* YOUR INSTRUCTIONS *
Considering every line below, count those with the word "print" and give only the result.
BEGIN
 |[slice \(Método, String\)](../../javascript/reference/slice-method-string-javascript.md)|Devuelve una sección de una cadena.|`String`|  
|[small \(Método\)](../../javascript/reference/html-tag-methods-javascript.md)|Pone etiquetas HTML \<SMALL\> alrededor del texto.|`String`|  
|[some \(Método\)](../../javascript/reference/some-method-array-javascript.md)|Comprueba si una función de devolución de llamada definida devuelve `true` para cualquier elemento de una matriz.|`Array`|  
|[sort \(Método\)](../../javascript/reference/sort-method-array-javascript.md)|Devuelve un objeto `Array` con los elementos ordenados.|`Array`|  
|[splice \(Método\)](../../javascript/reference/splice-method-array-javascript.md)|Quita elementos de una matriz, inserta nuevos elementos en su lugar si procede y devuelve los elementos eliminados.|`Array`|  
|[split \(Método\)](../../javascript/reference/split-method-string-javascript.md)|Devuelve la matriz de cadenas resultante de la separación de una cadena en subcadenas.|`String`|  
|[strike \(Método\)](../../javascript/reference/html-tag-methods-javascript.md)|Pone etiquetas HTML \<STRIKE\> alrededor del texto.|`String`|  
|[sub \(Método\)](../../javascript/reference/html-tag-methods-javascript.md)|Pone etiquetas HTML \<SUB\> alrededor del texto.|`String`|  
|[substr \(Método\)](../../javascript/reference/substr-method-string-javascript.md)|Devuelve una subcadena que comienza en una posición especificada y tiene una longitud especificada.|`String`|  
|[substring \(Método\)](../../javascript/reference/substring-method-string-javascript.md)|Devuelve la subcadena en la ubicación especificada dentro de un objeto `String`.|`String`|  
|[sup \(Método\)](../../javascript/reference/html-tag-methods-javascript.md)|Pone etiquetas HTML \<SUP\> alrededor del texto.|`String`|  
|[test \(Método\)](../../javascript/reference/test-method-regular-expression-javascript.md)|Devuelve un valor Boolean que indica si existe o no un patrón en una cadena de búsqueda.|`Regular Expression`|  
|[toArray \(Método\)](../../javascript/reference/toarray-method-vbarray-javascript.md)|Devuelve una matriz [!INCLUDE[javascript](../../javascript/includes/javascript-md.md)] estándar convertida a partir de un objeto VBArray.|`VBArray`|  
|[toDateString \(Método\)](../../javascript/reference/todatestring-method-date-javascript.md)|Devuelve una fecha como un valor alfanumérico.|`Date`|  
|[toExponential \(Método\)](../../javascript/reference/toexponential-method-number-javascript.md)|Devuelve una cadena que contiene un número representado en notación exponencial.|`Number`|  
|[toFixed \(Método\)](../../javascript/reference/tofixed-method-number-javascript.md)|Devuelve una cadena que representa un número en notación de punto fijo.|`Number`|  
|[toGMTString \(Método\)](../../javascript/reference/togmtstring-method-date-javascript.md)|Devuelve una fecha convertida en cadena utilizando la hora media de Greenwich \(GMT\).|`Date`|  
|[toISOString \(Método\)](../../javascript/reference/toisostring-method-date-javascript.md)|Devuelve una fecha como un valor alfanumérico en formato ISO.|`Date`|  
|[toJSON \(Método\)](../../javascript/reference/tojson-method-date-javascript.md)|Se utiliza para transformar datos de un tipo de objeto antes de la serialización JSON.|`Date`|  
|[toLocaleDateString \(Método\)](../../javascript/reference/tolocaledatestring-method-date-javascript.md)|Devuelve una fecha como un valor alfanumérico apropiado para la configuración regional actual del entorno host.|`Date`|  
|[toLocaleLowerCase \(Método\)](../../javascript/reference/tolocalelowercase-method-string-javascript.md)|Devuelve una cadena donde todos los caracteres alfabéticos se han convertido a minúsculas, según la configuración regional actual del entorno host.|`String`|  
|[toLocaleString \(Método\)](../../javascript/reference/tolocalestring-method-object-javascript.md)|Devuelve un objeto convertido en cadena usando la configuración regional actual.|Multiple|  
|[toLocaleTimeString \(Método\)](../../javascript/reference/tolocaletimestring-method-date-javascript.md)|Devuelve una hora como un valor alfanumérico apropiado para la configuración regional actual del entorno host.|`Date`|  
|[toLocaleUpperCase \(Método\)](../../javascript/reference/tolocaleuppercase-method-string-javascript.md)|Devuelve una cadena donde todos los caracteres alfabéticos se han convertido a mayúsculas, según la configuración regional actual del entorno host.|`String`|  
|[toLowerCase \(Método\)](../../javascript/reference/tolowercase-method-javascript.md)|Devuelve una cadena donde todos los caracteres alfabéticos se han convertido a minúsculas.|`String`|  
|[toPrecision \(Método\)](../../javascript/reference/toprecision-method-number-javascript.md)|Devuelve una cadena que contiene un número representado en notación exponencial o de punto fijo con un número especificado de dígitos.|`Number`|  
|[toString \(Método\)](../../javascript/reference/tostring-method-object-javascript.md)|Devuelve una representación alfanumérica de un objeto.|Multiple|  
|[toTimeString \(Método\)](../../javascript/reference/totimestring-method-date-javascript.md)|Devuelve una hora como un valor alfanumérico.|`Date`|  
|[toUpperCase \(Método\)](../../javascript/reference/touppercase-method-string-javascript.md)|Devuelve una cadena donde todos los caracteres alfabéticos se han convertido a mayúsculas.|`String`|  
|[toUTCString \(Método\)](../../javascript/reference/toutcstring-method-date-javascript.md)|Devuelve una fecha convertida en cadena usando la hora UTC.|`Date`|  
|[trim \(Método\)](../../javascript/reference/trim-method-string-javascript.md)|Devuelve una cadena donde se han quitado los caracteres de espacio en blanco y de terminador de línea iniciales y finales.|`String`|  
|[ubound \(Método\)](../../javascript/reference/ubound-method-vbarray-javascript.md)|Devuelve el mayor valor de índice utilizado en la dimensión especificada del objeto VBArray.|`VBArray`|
END
BEGIN
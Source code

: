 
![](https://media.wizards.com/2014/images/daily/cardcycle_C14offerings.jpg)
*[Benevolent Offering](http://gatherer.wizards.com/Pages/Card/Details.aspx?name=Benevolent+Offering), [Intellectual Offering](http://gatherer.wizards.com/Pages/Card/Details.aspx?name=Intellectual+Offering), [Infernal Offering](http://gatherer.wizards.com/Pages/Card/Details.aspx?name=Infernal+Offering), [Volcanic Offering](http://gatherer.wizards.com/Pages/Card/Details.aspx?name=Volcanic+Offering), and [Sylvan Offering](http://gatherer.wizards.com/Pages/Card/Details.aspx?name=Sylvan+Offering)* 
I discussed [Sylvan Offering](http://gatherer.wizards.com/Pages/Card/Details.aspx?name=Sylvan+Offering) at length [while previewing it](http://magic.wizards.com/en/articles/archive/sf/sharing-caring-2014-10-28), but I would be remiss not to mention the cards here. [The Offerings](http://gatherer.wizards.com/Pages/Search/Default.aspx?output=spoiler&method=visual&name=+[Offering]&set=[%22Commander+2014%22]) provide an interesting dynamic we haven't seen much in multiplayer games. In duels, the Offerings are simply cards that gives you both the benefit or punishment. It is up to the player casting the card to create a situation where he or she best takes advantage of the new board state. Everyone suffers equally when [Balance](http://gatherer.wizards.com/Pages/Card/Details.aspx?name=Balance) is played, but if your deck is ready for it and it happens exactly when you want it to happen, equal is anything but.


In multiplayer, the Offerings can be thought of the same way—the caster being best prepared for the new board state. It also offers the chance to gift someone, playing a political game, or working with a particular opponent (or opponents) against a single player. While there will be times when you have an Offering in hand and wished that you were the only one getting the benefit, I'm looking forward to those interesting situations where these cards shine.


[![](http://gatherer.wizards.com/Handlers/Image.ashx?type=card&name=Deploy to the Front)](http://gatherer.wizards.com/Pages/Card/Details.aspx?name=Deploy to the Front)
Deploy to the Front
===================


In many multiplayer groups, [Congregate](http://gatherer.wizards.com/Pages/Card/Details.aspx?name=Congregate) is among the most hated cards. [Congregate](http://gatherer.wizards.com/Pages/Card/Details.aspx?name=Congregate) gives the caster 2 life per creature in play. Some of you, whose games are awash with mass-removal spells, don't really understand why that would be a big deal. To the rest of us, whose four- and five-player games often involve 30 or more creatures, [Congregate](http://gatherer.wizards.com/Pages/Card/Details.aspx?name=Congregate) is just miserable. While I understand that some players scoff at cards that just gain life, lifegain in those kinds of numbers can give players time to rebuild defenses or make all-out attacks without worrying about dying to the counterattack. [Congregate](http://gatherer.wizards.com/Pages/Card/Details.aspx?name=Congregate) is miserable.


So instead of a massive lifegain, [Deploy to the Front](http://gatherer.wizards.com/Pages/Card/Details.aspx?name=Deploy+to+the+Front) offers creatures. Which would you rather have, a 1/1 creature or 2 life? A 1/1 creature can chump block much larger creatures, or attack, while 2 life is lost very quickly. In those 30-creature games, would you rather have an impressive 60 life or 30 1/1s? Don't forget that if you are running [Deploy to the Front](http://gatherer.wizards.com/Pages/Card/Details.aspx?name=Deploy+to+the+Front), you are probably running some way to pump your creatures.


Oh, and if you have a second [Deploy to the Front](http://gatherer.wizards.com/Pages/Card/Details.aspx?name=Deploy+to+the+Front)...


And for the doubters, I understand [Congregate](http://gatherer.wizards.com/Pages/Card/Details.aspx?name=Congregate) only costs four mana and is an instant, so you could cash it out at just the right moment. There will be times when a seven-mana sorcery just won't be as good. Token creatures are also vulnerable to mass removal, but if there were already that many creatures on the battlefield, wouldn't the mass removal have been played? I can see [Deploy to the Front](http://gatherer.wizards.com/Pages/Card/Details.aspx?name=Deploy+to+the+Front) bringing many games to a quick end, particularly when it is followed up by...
END
BEGIN
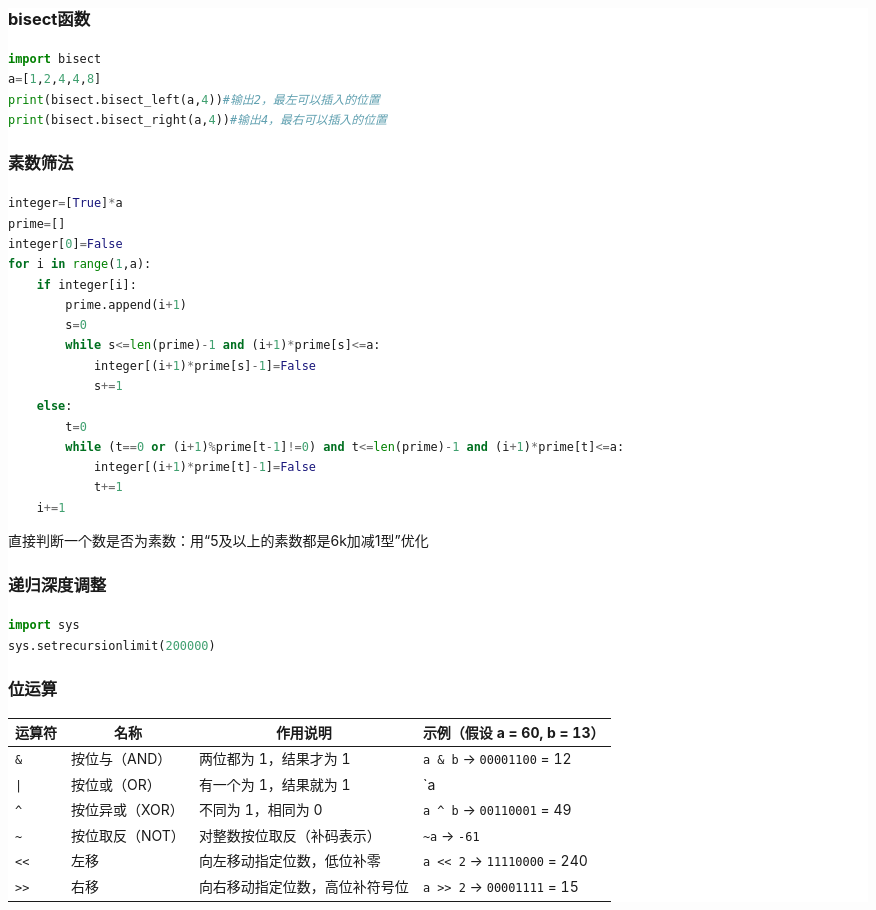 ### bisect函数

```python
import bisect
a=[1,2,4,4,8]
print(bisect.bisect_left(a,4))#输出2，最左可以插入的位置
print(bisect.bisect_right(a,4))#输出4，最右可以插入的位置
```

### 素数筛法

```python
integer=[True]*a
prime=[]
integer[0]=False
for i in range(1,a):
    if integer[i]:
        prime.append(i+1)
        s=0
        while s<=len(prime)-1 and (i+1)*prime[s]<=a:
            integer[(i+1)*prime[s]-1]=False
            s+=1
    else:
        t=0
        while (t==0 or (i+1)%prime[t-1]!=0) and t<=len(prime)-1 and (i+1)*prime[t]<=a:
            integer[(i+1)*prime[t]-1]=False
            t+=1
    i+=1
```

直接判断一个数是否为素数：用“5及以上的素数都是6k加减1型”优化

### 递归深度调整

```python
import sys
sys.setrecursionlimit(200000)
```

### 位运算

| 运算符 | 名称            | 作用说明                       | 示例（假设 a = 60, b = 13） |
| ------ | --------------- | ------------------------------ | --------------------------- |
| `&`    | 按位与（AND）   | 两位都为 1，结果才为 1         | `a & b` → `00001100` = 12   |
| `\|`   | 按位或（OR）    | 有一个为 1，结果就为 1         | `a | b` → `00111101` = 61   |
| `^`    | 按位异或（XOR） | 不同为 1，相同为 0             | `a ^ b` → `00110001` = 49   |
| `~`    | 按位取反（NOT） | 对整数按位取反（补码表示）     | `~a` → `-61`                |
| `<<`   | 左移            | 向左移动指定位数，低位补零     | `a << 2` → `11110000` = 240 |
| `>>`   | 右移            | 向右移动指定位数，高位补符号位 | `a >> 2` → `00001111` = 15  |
END
* REPLY *
2